TASK INSTRUCTIONS: Transcribe, word for word and without additions, each line below from the one containing "Higgs Sector in" through the one containing "Phenomenology in The", both ends included.

----

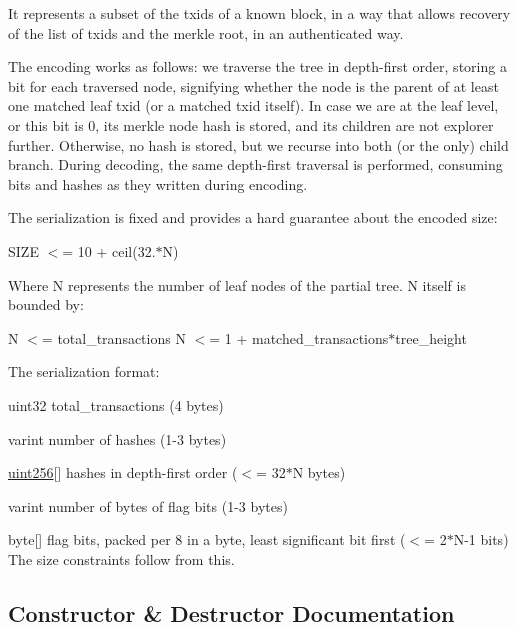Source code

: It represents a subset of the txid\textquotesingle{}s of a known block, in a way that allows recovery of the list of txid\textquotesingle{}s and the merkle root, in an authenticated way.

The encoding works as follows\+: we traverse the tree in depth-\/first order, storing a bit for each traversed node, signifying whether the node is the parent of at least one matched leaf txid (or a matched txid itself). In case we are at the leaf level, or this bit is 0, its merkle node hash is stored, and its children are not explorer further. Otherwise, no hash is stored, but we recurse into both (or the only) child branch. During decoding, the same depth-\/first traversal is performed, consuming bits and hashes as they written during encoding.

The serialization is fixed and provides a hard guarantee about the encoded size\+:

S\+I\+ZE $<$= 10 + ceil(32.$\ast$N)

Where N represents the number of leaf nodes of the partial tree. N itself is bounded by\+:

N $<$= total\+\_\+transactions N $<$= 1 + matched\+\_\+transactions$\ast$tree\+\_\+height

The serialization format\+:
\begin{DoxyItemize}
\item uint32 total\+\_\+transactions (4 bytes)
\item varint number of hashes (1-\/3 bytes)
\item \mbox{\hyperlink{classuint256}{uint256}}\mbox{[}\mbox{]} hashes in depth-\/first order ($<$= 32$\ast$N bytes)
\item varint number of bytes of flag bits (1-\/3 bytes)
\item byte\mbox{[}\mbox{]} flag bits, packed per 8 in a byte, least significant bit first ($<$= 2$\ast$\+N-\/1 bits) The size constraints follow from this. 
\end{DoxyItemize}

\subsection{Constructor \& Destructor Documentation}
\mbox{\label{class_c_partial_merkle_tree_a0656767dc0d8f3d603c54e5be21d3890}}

----

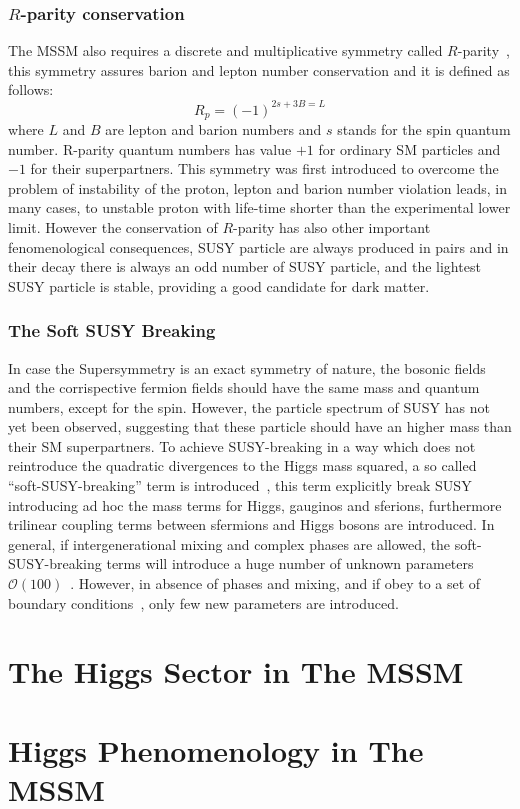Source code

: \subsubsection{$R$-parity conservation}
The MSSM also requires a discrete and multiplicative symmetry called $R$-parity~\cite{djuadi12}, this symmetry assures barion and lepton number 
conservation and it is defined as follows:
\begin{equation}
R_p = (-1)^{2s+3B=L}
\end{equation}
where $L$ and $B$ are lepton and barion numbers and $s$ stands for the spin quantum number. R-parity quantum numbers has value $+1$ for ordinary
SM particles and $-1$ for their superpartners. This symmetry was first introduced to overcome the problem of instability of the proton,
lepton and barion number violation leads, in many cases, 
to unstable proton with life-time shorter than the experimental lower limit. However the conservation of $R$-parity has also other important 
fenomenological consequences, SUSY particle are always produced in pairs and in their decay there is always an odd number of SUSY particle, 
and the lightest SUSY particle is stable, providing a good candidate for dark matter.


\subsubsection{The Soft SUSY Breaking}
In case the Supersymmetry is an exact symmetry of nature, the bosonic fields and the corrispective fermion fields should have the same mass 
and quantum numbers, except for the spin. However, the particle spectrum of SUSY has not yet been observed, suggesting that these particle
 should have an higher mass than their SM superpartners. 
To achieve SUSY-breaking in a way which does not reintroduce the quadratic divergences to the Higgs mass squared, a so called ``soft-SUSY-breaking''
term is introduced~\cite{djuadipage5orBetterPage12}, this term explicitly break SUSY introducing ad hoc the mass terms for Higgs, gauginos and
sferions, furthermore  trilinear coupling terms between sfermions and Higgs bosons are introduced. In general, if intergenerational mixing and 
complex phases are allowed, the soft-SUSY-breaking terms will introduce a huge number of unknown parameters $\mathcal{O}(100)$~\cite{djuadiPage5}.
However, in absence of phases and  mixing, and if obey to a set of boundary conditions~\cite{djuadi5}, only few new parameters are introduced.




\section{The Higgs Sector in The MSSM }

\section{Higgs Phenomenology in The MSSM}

----

REPLY TO THE EXERCISE:
\section{The Higgs Sector in The MSSM }

\section{Higgs Phenomenology in The MSSM}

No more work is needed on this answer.